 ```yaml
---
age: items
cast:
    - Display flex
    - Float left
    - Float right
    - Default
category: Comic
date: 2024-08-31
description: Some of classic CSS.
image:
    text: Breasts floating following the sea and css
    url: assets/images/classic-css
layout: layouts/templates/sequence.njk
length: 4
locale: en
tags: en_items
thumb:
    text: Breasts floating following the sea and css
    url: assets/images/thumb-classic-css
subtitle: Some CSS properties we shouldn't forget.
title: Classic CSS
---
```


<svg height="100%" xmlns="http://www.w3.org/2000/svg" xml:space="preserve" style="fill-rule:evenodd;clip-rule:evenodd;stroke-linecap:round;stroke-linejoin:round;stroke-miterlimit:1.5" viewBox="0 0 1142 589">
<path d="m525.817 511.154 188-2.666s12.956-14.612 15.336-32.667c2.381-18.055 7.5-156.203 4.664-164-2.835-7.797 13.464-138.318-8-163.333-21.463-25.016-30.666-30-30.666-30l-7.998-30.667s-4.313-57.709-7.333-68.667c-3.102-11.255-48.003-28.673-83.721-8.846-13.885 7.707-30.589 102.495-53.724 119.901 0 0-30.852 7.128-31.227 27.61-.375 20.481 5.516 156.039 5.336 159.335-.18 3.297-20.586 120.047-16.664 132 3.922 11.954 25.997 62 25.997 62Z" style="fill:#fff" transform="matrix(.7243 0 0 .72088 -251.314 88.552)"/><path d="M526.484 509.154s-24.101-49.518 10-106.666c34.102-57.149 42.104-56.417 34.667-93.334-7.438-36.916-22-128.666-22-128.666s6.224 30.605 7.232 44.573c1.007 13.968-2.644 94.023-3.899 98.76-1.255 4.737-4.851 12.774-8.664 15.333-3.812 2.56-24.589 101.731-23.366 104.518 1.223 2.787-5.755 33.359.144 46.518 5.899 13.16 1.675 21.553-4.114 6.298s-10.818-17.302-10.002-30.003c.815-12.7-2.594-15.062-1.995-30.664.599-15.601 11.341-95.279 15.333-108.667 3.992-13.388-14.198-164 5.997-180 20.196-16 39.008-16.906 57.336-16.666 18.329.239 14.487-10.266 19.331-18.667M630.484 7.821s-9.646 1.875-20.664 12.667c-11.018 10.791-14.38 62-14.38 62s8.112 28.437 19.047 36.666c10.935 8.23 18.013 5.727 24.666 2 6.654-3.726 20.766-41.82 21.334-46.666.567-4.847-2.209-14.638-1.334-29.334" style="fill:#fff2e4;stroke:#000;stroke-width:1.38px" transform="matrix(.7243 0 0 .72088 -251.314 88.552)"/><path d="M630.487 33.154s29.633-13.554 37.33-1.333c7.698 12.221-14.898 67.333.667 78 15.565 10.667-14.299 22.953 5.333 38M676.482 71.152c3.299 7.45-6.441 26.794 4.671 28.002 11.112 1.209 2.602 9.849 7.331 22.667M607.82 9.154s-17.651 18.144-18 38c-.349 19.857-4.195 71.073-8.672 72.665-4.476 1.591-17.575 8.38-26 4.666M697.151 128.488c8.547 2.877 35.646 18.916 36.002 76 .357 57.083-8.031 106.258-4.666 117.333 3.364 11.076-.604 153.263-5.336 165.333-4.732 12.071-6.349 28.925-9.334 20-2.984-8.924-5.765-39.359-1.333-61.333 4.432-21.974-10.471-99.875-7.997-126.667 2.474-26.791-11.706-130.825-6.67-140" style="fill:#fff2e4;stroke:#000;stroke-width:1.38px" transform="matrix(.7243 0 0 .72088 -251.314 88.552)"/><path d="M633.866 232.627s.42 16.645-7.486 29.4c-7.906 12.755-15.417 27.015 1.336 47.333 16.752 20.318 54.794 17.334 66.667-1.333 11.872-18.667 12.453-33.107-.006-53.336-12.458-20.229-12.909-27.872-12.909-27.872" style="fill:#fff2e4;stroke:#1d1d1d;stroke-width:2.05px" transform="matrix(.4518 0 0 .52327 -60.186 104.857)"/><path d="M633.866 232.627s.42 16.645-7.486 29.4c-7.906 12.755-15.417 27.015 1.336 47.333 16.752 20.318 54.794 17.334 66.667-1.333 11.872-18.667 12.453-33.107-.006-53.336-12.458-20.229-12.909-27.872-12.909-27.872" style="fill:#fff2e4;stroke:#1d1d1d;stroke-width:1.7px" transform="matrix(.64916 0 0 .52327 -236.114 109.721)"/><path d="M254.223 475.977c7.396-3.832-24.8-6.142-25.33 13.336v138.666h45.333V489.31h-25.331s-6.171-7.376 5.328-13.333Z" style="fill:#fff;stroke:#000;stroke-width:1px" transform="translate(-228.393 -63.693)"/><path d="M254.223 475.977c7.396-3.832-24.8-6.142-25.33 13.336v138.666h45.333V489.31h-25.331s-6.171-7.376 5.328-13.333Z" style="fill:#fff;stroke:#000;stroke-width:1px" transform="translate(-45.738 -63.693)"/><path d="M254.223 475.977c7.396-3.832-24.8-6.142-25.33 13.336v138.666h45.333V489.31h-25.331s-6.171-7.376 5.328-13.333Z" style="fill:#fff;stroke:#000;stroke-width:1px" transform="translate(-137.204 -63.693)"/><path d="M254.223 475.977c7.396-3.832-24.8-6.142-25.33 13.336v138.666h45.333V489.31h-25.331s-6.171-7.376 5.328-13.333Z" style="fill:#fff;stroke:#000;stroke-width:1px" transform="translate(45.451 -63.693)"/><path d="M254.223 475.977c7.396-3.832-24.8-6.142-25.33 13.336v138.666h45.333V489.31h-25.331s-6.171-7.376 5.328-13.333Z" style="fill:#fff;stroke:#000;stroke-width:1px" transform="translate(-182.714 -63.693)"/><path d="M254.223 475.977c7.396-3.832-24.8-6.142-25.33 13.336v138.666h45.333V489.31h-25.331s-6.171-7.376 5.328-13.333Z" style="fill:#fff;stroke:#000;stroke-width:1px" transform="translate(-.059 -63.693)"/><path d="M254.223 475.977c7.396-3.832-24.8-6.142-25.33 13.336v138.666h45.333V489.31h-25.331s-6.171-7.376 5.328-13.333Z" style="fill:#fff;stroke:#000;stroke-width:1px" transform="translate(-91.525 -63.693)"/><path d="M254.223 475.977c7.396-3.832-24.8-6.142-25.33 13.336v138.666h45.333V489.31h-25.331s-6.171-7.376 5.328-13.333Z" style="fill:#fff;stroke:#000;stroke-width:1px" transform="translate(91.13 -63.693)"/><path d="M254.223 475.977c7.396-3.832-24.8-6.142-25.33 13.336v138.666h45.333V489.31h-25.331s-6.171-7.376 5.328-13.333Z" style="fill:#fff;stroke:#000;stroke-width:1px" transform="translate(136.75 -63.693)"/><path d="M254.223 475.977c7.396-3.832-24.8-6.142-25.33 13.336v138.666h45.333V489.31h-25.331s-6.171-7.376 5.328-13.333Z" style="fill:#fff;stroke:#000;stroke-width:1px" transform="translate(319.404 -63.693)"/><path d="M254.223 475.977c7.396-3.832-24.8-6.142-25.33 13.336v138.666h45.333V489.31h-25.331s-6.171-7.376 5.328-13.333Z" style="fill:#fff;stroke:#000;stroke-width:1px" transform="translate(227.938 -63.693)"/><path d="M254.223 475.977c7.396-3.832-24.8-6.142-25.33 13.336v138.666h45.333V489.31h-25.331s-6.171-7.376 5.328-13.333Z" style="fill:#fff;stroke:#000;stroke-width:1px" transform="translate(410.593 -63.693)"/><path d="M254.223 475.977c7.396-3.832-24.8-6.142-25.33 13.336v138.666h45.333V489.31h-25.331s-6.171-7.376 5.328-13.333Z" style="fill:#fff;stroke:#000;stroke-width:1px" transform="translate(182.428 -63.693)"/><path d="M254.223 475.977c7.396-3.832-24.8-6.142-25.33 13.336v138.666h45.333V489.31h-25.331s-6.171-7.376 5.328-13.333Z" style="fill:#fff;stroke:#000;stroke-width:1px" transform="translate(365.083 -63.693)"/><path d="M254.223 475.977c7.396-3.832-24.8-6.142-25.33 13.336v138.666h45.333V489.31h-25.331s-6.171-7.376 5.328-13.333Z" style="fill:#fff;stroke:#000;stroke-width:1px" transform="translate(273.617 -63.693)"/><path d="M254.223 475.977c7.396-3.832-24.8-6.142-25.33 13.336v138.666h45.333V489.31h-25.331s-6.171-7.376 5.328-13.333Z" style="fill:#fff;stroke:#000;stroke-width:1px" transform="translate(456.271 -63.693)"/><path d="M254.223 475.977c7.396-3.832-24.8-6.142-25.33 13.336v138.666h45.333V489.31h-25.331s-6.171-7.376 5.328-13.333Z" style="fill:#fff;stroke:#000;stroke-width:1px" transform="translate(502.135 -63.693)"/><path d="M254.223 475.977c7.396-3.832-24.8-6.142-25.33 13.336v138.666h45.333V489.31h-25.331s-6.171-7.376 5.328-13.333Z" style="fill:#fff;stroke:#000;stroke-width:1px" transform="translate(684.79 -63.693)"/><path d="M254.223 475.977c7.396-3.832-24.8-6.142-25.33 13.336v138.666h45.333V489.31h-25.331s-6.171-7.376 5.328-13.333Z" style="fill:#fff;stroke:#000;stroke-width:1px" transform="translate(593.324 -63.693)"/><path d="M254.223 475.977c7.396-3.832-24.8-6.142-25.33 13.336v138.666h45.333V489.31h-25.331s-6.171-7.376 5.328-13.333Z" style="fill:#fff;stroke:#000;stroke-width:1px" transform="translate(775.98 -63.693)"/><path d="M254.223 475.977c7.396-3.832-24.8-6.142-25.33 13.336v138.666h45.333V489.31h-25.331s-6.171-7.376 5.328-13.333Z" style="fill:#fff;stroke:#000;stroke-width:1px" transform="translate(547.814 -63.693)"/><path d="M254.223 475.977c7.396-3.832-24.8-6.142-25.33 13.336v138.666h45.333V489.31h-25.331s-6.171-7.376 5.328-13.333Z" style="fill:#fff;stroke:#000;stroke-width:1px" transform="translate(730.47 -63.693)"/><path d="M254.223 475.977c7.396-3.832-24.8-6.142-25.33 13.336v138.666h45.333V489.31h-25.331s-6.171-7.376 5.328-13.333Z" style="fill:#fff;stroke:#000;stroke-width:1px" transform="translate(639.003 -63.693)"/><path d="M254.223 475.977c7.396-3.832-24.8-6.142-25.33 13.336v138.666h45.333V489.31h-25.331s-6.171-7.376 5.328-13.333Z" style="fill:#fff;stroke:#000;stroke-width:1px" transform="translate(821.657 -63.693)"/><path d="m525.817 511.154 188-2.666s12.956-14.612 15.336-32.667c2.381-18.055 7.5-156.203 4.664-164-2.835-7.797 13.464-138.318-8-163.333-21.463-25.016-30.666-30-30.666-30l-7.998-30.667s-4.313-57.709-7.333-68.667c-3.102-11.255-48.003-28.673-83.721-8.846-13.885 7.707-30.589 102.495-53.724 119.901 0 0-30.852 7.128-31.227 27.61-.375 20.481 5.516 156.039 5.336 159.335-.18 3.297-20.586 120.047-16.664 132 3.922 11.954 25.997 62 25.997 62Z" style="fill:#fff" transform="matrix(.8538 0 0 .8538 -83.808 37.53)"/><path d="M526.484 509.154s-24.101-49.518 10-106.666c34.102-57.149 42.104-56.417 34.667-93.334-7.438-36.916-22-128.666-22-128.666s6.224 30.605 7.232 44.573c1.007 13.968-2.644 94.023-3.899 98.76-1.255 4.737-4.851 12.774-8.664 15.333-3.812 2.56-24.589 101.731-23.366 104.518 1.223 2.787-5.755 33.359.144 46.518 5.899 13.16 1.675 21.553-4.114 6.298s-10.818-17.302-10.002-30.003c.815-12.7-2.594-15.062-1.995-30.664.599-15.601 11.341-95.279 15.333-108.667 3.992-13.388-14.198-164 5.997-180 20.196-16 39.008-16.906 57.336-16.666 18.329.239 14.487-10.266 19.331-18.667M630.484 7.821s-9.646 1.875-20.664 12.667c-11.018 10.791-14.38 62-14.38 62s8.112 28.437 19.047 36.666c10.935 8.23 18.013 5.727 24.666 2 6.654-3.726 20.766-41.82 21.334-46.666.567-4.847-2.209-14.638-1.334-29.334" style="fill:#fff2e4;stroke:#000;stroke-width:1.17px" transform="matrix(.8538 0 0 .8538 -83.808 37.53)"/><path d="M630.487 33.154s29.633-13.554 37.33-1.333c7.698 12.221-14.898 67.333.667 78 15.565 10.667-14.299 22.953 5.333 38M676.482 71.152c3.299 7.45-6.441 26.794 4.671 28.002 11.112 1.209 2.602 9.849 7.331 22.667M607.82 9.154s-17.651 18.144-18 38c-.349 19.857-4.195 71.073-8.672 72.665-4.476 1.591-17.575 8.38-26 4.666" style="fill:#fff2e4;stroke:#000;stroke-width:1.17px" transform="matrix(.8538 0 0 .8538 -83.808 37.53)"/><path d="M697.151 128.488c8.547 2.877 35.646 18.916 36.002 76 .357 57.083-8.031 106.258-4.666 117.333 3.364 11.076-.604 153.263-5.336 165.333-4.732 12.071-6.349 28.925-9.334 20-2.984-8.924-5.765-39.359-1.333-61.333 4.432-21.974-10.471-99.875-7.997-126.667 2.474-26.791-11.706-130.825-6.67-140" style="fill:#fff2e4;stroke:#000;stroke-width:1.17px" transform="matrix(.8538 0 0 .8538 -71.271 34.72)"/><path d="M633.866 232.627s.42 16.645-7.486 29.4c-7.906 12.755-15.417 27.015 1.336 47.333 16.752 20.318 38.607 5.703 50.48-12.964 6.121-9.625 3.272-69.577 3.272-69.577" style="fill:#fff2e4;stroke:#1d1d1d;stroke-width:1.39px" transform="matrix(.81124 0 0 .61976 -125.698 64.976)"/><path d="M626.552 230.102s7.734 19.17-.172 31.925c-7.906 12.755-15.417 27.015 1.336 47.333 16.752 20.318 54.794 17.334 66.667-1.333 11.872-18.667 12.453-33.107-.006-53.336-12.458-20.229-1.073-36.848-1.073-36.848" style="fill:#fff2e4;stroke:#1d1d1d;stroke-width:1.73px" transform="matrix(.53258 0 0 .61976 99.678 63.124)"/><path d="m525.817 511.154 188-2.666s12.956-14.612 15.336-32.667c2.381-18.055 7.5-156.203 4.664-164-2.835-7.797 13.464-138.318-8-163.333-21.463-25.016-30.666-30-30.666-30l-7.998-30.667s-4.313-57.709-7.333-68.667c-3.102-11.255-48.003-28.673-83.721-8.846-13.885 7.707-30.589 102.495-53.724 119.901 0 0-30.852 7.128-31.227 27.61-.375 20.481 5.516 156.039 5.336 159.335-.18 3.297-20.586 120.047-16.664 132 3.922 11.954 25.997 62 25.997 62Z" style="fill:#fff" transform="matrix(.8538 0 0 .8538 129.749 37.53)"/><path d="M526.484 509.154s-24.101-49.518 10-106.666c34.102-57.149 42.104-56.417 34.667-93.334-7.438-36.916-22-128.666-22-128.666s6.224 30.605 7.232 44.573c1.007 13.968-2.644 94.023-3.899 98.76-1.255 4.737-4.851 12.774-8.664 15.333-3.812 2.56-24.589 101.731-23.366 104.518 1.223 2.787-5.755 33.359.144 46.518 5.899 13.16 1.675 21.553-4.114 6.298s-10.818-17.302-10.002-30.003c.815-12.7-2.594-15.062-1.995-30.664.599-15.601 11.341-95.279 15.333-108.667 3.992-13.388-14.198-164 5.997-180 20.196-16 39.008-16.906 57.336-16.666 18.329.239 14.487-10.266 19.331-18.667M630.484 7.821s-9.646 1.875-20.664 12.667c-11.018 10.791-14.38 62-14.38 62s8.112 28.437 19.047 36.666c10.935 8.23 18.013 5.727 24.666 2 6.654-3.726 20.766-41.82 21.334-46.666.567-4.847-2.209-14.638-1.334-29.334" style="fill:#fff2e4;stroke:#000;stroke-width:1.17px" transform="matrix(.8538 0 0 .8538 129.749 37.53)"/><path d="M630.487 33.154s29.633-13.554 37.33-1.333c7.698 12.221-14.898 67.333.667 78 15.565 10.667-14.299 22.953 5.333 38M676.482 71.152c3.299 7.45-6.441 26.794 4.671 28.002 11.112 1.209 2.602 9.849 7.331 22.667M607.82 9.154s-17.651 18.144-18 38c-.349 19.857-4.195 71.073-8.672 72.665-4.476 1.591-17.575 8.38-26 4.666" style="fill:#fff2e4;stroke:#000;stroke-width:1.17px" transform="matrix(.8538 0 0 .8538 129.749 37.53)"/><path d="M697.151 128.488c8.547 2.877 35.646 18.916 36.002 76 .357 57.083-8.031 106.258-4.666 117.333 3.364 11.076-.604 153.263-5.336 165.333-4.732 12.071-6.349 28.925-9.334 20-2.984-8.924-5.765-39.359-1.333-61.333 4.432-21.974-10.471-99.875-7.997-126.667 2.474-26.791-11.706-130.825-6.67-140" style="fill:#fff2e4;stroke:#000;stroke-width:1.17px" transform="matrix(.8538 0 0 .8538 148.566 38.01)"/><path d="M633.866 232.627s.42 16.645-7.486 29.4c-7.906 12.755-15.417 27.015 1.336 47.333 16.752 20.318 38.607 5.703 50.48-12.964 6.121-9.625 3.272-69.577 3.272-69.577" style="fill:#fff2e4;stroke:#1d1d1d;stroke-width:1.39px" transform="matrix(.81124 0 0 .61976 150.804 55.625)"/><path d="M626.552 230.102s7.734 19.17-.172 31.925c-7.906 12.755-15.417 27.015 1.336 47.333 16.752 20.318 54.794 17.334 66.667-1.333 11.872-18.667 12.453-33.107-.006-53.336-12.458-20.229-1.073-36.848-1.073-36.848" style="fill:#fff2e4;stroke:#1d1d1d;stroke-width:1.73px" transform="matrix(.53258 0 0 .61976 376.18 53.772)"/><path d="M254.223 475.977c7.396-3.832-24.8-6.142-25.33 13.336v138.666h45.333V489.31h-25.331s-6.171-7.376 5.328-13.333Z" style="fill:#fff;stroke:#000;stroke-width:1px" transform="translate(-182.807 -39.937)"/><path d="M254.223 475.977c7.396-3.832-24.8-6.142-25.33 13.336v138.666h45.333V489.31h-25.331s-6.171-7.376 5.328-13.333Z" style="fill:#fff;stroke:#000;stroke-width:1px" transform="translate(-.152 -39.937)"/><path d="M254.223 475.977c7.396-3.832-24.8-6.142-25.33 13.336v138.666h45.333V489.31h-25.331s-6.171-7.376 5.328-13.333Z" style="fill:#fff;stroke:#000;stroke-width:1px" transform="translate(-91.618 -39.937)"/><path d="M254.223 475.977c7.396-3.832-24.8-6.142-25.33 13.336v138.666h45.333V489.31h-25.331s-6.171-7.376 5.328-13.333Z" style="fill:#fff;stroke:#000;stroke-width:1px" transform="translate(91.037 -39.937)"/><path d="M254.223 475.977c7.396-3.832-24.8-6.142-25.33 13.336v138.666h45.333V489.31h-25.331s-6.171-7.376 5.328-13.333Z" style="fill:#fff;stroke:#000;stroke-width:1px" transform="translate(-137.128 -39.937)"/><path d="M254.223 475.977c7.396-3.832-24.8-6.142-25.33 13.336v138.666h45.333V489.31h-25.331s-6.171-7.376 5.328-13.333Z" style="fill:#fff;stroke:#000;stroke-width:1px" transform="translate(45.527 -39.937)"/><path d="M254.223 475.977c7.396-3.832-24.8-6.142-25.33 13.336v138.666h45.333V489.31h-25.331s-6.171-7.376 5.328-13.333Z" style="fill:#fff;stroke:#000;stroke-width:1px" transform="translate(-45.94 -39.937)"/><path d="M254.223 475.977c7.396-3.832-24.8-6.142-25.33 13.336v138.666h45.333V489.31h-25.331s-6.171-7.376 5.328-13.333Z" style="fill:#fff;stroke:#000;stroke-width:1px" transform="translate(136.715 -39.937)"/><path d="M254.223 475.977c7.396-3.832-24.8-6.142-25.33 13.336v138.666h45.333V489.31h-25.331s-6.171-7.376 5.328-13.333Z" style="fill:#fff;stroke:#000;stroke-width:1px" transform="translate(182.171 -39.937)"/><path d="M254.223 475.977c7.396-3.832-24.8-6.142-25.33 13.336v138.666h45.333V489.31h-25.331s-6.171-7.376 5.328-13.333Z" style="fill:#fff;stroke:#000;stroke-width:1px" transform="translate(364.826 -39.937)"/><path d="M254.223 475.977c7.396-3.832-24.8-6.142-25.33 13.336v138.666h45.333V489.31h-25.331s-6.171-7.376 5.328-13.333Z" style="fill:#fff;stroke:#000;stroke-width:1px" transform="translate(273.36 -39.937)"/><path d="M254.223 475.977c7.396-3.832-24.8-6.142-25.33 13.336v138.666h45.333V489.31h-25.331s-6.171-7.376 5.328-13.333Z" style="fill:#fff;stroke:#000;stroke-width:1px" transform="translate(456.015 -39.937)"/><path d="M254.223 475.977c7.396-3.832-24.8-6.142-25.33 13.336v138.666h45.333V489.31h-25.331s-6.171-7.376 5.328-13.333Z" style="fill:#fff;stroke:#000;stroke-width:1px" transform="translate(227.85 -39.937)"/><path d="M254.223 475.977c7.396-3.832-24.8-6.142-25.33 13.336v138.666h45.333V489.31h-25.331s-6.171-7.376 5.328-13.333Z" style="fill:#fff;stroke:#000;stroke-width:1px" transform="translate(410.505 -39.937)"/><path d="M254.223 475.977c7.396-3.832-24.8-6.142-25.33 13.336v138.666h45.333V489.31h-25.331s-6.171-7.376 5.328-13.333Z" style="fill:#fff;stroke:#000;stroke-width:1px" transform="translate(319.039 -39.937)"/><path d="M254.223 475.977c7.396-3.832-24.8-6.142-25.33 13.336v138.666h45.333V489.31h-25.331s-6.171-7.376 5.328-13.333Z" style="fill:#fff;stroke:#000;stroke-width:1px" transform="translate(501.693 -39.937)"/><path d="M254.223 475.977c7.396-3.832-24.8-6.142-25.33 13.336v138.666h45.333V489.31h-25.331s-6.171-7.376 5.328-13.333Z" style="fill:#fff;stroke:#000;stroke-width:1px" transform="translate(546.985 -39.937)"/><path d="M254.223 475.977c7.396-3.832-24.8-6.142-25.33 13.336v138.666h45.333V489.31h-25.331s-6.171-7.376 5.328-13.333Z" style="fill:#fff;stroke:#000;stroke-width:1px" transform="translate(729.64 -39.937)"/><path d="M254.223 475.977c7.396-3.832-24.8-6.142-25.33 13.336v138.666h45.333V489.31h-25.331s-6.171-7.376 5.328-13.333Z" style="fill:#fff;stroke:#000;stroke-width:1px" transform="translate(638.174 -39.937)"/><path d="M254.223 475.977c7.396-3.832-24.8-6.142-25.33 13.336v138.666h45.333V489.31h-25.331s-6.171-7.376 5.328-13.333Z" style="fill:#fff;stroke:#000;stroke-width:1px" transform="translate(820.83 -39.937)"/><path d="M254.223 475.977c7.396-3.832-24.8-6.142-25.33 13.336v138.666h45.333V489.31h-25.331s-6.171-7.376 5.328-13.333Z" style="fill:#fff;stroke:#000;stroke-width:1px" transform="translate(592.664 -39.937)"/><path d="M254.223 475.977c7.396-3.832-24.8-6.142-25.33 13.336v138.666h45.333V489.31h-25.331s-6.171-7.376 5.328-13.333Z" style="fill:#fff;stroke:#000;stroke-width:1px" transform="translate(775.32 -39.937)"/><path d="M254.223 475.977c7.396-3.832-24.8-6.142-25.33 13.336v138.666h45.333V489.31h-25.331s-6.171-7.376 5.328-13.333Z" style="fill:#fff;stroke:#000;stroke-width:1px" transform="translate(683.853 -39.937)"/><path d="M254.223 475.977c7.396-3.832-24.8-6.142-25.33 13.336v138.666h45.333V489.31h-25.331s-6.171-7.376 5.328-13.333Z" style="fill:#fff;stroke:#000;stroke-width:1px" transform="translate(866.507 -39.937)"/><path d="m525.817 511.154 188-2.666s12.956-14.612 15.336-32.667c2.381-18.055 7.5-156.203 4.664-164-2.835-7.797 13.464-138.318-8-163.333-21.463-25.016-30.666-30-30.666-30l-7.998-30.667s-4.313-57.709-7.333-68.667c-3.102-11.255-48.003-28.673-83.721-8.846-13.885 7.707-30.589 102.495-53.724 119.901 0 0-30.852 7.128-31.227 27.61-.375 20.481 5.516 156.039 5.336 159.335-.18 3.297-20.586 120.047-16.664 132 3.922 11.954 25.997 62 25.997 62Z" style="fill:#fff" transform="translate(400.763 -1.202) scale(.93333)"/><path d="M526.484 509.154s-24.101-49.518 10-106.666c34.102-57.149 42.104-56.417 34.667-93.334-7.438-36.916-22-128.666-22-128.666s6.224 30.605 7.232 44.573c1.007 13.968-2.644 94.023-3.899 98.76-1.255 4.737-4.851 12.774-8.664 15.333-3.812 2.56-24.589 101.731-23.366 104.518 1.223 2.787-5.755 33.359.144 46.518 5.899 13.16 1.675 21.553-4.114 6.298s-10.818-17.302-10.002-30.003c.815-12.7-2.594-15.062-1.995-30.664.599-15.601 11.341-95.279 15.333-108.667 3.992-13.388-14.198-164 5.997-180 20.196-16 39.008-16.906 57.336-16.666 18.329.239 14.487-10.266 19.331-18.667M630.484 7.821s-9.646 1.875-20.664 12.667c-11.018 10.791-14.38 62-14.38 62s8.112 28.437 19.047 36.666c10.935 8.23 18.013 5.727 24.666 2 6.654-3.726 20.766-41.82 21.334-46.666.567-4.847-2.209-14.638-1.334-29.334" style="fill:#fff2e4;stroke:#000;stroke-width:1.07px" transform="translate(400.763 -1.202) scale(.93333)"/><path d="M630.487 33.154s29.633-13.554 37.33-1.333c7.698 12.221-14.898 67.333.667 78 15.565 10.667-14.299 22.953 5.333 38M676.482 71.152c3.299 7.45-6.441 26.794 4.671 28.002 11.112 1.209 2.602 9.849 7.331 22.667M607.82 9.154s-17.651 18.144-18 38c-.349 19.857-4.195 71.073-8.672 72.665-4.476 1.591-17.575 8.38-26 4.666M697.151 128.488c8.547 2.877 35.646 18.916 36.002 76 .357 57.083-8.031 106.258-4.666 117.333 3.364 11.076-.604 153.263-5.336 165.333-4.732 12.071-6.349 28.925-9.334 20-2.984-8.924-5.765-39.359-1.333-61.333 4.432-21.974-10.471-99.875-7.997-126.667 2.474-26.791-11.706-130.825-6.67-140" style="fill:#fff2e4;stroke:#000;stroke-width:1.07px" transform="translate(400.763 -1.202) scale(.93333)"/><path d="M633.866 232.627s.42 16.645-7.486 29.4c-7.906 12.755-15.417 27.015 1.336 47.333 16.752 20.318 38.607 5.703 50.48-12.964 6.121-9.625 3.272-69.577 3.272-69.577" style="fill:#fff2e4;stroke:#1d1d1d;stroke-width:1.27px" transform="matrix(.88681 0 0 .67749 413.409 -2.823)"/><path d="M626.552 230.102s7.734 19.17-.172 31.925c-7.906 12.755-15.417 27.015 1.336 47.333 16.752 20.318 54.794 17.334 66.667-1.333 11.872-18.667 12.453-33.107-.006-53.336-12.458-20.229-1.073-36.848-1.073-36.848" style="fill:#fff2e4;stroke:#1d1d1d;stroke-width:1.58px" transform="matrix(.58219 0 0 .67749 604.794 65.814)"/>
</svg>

====================

> **Exercise aim**
Determine how many lines of the listing contain the string "assets", and give only the number.

> **Result**
2